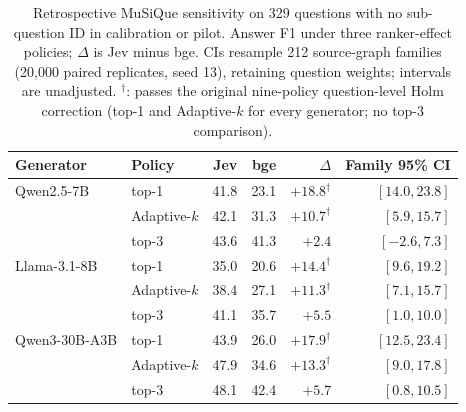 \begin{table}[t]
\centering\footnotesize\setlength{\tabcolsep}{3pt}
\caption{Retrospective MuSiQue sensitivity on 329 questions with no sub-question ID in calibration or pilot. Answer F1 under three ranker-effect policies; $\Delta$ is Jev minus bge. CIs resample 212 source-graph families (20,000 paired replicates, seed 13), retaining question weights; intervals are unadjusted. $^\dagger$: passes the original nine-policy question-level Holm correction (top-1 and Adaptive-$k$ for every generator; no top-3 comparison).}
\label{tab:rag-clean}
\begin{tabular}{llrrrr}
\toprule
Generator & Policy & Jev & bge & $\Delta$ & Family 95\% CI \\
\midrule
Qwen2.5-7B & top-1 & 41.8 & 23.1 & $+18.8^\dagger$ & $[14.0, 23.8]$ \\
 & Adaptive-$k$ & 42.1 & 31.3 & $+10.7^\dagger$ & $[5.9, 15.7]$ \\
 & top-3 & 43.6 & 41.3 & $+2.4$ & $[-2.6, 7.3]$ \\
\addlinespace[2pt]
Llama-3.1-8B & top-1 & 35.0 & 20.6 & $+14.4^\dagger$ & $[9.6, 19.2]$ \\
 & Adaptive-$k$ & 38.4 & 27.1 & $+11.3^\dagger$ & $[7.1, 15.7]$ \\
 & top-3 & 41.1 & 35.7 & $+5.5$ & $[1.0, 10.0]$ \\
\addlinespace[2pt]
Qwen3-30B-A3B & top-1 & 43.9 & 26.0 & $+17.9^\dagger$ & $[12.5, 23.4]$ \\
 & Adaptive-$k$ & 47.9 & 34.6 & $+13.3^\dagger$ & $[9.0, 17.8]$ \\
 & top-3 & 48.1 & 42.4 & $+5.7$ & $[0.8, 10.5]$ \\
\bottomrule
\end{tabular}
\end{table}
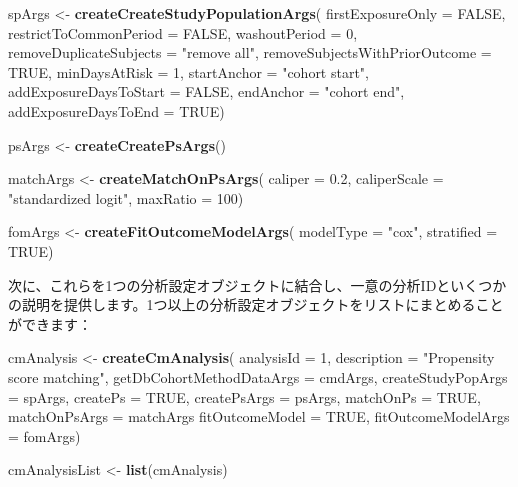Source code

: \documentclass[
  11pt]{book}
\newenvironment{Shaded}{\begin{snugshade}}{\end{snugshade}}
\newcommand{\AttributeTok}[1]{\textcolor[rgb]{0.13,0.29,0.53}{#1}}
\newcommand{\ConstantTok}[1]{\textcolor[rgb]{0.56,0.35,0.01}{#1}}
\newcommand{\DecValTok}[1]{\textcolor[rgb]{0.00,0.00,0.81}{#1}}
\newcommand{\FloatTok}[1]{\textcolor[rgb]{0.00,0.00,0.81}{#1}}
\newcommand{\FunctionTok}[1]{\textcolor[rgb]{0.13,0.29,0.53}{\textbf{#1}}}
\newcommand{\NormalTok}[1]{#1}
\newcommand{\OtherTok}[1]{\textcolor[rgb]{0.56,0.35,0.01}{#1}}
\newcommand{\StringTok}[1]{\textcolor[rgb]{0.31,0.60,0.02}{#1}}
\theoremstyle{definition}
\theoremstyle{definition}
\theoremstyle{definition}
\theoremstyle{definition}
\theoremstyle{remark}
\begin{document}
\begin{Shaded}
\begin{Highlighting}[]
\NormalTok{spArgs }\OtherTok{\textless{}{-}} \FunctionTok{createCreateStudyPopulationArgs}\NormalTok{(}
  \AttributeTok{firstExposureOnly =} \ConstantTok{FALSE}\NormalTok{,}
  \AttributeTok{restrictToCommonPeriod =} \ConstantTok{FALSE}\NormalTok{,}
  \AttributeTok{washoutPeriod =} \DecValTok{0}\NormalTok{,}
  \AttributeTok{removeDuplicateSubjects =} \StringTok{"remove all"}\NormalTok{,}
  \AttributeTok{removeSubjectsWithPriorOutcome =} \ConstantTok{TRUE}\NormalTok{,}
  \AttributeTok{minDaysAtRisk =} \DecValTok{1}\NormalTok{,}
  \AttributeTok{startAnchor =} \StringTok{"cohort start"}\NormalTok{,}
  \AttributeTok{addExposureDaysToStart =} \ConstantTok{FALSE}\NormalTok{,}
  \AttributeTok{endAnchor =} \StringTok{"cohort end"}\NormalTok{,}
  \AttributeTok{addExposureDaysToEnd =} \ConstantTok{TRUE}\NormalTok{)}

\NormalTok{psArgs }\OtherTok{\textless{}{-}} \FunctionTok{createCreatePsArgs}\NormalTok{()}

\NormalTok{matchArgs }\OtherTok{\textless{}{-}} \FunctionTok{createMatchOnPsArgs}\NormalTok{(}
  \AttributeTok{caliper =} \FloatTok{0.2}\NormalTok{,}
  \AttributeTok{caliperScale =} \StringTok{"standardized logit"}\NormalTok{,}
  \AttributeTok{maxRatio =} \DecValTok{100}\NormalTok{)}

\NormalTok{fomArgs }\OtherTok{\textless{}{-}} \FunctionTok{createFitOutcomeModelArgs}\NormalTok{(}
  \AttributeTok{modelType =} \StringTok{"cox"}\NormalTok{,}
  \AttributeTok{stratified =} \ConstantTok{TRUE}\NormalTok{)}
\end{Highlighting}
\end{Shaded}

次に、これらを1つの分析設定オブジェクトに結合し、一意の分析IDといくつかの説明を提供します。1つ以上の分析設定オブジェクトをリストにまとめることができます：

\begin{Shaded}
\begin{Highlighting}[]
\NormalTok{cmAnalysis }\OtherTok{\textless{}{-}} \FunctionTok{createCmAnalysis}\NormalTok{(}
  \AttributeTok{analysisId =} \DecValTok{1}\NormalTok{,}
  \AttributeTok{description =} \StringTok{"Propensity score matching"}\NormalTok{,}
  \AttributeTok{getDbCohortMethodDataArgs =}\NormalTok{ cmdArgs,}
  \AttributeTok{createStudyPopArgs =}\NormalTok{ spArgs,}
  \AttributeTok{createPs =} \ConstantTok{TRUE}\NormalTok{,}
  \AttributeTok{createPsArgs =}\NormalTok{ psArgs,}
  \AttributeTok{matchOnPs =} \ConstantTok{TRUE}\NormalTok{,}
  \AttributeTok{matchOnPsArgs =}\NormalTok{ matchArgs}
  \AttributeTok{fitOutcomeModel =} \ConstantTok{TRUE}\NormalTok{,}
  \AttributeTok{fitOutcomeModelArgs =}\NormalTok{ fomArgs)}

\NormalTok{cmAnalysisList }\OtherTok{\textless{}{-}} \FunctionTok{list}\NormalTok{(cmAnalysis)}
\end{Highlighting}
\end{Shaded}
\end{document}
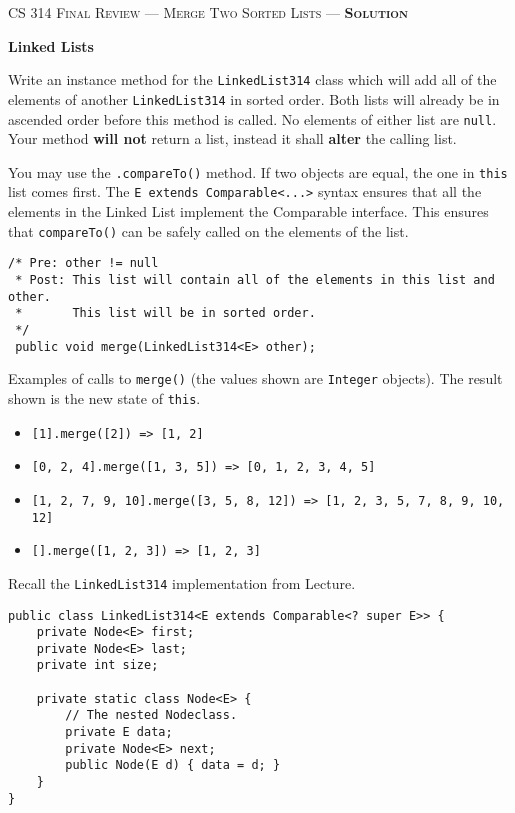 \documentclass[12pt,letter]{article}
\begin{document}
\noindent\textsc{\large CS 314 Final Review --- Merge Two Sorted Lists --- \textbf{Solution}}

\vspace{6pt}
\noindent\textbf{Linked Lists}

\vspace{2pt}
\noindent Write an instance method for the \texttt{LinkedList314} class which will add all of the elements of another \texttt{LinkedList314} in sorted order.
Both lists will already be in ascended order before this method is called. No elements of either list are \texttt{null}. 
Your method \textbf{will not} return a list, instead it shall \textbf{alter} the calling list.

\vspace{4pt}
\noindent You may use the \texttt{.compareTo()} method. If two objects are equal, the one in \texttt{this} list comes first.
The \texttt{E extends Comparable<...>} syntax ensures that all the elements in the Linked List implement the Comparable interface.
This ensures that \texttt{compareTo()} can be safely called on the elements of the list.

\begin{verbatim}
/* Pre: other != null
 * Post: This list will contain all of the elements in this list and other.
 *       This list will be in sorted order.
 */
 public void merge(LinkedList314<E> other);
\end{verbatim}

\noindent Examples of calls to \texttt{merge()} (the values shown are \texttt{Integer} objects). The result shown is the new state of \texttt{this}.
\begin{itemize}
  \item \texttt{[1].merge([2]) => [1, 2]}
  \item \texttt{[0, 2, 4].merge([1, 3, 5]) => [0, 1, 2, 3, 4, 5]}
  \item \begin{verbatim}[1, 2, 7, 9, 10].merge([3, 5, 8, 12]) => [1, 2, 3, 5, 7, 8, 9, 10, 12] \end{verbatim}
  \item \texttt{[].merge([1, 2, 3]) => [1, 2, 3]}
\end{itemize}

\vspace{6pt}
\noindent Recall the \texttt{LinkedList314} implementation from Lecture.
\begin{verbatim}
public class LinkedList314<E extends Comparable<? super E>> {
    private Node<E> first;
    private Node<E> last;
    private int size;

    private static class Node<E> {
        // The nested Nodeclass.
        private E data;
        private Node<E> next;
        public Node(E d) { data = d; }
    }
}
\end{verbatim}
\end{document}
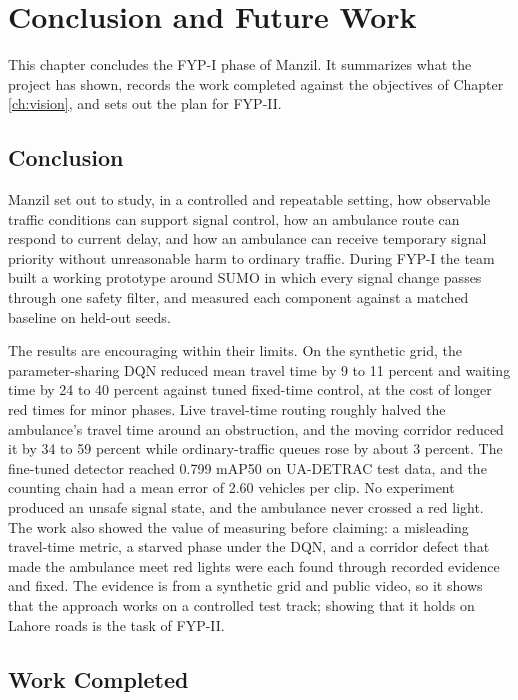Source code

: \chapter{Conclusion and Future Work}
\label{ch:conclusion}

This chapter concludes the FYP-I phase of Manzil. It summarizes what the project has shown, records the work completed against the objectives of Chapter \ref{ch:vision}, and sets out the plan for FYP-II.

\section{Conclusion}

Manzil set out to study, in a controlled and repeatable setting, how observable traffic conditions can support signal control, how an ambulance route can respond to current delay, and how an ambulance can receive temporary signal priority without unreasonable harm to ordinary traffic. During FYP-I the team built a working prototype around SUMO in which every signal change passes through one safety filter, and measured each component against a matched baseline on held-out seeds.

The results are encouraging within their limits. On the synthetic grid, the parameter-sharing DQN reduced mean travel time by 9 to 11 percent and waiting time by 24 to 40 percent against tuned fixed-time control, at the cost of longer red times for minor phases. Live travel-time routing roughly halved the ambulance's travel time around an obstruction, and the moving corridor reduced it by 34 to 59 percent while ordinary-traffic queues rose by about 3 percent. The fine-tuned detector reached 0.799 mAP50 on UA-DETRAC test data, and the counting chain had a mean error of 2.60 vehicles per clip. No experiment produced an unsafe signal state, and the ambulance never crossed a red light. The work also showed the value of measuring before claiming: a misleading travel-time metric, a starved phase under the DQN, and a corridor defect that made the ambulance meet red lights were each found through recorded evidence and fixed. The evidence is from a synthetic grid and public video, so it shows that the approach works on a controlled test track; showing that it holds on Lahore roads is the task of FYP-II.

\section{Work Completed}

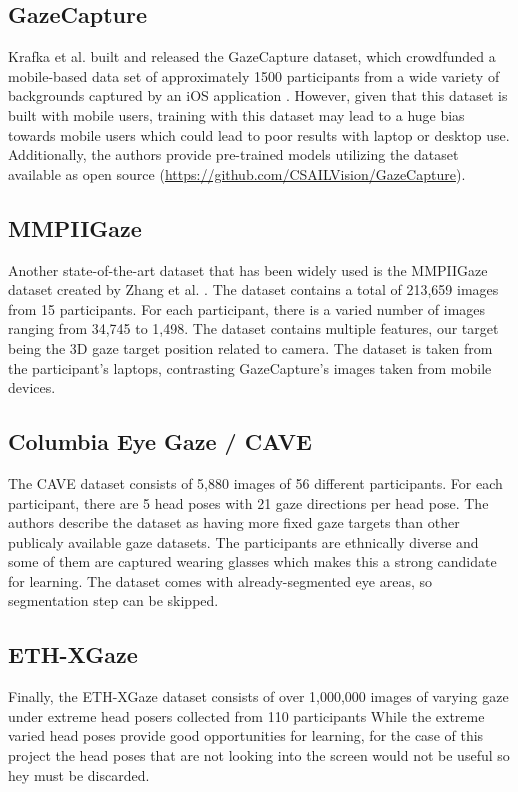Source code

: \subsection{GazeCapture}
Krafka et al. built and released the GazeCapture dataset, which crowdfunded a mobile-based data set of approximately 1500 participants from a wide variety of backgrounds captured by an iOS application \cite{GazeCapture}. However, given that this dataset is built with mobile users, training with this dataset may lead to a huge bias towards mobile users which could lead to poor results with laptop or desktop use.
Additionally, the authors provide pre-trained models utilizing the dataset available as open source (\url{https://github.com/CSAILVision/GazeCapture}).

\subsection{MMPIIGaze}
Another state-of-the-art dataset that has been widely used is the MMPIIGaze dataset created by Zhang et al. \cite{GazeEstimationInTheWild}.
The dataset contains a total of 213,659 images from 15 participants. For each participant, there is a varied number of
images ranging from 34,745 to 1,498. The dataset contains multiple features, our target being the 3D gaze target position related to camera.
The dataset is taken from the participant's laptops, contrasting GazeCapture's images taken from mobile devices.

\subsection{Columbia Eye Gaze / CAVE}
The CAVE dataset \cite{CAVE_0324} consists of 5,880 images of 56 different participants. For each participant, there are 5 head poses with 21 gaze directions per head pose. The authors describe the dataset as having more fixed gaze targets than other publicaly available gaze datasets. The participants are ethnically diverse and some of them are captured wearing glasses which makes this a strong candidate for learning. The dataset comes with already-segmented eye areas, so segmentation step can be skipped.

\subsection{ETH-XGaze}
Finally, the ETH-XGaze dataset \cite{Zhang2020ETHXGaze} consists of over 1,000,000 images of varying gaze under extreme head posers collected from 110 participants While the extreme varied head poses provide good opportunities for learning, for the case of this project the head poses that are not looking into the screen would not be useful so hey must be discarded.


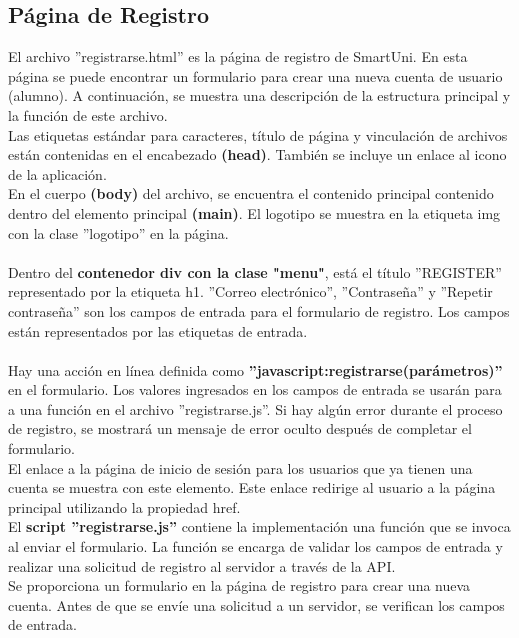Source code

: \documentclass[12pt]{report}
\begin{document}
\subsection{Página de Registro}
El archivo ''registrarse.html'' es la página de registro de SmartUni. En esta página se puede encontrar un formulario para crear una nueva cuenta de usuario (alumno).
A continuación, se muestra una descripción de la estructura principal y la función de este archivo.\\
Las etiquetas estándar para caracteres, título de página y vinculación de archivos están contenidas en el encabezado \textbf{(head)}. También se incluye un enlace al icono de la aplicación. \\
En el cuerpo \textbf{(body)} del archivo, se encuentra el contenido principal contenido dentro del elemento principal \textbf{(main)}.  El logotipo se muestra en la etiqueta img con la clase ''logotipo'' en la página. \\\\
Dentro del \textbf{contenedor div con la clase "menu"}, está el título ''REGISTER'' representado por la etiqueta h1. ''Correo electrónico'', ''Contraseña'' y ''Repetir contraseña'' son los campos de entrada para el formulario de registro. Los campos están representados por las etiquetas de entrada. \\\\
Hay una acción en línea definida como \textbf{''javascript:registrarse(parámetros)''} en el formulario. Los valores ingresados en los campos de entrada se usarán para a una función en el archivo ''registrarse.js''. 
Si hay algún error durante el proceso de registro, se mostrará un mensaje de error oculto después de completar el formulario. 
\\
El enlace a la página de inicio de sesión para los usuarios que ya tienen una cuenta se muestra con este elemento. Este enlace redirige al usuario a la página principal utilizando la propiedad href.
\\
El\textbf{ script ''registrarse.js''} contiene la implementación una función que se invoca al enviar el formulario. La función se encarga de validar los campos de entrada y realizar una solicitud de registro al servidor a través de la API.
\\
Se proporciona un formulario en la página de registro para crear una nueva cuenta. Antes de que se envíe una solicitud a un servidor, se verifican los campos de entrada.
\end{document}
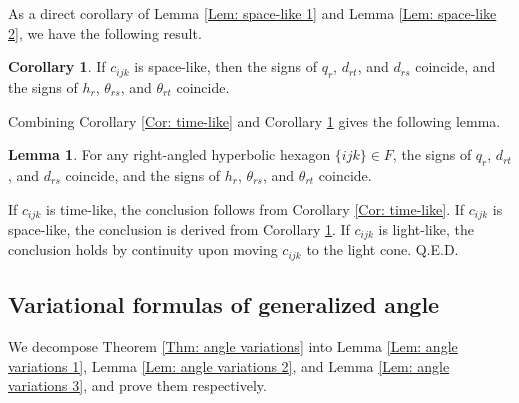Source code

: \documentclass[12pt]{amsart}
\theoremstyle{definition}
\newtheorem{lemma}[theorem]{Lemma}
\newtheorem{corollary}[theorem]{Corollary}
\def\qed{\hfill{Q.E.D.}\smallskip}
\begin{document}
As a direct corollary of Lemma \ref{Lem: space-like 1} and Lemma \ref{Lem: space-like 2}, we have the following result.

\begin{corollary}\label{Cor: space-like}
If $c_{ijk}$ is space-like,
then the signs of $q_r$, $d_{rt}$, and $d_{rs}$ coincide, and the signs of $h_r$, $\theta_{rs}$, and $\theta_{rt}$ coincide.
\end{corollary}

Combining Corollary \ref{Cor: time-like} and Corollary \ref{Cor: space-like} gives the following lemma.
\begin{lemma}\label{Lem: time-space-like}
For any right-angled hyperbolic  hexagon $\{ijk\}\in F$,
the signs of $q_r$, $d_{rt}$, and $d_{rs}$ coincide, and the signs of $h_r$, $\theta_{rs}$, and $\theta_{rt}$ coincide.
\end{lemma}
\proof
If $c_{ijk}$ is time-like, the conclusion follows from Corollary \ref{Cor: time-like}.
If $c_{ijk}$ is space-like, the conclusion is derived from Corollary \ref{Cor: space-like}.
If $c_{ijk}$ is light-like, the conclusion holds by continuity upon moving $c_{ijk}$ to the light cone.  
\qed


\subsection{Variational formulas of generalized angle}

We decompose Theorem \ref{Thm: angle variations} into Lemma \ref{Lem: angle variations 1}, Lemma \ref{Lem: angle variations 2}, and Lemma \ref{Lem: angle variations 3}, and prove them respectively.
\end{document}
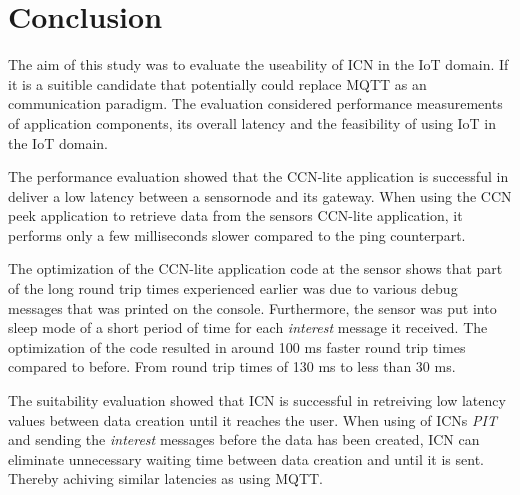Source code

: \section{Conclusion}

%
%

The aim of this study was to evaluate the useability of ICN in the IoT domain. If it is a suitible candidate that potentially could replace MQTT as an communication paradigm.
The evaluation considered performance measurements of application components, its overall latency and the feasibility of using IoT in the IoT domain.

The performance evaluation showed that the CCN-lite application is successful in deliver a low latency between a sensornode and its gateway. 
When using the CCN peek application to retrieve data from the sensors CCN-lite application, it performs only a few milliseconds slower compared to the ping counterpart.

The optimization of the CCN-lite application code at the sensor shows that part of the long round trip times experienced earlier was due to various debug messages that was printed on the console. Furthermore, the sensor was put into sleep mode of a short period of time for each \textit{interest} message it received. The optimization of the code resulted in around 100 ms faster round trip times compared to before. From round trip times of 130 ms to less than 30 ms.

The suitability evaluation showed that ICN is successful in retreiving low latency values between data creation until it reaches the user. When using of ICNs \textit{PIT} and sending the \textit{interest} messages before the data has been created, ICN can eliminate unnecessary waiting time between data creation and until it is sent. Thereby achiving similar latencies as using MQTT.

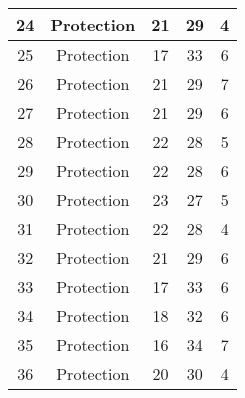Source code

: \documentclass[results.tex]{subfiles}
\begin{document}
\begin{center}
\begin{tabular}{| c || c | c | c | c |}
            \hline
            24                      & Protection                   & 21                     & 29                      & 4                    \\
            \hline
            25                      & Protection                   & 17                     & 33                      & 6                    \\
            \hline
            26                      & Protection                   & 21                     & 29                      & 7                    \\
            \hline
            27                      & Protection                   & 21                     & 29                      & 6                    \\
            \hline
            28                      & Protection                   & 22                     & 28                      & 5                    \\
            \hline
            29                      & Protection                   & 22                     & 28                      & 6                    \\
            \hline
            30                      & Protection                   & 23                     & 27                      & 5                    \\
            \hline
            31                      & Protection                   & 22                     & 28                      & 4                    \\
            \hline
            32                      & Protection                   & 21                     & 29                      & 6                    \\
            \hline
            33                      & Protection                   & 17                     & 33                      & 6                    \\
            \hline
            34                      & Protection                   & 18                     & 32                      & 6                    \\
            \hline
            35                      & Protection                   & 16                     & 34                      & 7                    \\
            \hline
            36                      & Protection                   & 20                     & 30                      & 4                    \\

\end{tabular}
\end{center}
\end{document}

### Prompt
Keeping every character as it is, restate the lines above that run from the line with "public void merge(LinkedList314<E> other);" through the line with "private E data;", both included, and nothing else.

### Solution
 public void merge(LinkedList314<E> other);
\end{verbatim}

\noindent Examples of calls to \texttt{merge()} (the values shown are \texttt{Integer} objects). The result shown is the new state of \texttt{this}.
\begin{itemize}
  \item \texttt{[1].merge([2]) => [1, 2]}
  \item \texttt{[0, 2, 4].merge([1, 3, 5]) => [0, 1, 2, 3, 4, 5]}
  \item \begin{verbatim}[1, 2, 7, 9, 10].merge([3, 5, 8, 12]) => [1, 2, 3, 5, 7, 8, 9, 10, 12] \end{verbatim}
  \item \texttt{[].merge([1, 2, 3]) => [1, 2, 3]}
\end{itemize}

\vspace{6pt}
\noindent Recall the \texttt{LinkedList314} implementation from Lecture.
\begin{verbatim}
public class LinkedList314<E extends Comparable<? super E>> {
    private Node<E> first;
    private Node<E> last;
    private int size;

    private static class Node<E> {
        // The nested Nodeclass.
        private E data;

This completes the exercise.